───── MATERIAL PROVIDED ─────

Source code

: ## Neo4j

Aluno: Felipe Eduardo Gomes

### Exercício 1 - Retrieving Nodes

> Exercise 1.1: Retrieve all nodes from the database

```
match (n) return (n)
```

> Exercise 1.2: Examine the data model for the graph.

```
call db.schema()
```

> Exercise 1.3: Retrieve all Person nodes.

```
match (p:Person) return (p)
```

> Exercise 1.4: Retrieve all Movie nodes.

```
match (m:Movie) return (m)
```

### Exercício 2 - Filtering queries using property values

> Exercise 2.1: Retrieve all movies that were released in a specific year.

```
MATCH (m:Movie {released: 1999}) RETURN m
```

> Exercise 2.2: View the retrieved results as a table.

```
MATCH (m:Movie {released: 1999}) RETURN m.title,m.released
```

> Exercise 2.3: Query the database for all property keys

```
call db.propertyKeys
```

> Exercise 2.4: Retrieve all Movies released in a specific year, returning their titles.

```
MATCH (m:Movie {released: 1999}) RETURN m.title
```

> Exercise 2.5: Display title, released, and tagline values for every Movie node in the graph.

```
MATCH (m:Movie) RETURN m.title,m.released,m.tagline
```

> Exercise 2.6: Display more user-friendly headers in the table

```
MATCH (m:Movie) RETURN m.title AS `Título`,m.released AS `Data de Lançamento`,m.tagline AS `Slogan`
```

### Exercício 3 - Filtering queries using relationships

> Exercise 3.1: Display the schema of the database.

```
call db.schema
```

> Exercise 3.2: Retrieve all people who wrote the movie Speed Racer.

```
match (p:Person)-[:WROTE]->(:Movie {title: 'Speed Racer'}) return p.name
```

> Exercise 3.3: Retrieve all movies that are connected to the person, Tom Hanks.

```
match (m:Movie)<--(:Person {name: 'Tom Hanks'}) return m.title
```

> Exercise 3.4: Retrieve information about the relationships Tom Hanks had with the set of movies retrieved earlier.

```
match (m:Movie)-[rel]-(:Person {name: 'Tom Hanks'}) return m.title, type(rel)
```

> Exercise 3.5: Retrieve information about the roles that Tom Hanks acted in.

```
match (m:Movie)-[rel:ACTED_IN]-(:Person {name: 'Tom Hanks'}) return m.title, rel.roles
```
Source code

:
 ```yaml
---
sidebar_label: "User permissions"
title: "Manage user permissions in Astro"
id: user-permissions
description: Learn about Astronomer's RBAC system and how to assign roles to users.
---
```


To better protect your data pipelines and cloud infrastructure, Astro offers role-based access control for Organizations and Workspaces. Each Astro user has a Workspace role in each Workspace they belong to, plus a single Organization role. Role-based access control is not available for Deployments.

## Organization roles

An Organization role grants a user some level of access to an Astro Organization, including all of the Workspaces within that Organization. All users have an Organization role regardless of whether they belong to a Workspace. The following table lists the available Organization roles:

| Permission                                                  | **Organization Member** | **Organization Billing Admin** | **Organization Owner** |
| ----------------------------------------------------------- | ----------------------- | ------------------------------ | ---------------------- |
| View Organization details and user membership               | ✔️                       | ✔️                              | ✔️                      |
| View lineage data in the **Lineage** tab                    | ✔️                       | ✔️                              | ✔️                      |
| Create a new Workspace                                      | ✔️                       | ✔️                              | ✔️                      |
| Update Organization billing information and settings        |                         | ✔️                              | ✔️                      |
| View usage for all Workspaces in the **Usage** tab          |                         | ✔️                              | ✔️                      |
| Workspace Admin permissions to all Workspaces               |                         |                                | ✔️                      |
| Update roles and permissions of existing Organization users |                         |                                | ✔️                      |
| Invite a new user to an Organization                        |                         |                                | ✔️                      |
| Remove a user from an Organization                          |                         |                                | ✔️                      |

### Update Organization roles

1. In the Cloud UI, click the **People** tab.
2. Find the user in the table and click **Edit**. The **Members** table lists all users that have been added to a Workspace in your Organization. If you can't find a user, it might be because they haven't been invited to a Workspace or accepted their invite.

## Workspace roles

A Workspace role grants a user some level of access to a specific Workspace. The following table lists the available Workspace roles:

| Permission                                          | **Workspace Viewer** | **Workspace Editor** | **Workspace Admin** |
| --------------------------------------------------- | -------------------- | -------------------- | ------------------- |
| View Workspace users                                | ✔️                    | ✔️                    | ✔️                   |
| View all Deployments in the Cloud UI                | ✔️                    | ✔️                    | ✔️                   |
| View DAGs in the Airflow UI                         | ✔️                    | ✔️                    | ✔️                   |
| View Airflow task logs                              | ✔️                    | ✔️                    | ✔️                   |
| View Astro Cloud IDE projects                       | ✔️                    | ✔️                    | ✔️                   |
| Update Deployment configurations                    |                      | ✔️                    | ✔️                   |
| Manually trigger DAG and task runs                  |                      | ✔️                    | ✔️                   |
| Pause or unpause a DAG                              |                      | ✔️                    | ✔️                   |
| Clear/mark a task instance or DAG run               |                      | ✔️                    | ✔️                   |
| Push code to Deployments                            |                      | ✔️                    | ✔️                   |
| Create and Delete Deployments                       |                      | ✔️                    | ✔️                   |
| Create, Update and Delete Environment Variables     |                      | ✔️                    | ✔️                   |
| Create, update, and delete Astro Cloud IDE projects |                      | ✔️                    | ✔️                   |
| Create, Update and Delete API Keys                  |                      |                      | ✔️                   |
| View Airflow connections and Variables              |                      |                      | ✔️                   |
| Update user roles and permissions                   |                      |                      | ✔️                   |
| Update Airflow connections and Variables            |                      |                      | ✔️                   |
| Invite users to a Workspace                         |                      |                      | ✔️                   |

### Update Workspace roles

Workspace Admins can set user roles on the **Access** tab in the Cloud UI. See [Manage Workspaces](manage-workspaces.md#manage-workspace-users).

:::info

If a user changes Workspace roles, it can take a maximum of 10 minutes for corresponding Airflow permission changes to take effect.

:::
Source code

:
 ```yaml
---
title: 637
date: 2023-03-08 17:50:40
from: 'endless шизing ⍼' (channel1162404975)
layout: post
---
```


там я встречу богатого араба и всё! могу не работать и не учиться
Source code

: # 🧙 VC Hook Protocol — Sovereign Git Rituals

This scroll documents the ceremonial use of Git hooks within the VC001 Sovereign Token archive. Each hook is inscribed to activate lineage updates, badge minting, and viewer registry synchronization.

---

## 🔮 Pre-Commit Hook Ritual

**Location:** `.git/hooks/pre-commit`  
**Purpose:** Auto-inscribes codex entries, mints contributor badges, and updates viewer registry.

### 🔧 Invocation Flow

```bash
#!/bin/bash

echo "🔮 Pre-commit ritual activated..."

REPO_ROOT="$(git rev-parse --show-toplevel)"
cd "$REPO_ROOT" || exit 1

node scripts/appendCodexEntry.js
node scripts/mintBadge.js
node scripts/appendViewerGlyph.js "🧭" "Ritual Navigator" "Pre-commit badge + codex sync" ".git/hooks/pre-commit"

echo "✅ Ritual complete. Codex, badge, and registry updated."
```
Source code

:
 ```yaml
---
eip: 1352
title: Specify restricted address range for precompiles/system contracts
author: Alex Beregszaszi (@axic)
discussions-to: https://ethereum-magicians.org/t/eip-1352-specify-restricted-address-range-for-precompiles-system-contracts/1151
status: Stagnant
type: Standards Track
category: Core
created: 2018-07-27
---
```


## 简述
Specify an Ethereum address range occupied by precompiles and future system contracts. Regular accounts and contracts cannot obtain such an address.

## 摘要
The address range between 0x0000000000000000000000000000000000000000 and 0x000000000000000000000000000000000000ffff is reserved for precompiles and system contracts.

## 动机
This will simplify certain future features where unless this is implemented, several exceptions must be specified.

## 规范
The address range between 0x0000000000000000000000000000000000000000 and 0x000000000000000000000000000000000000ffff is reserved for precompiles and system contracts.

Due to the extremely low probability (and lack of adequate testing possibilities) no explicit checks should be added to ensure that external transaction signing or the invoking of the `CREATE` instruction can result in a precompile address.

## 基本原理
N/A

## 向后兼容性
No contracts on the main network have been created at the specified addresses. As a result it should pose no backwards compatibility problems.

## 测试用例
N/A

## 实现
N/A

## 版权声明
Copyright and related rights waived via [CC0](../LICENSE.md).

─────

WHAT THIS TASK INVOLVES >> Every line in the data above that contains the word "type" should be copied.

TASK RESULT >>
match (m:Movie)-[rel]-(:Person {name: 'Tom Hanks'}) return m.title, type(rel)
type: Standards Track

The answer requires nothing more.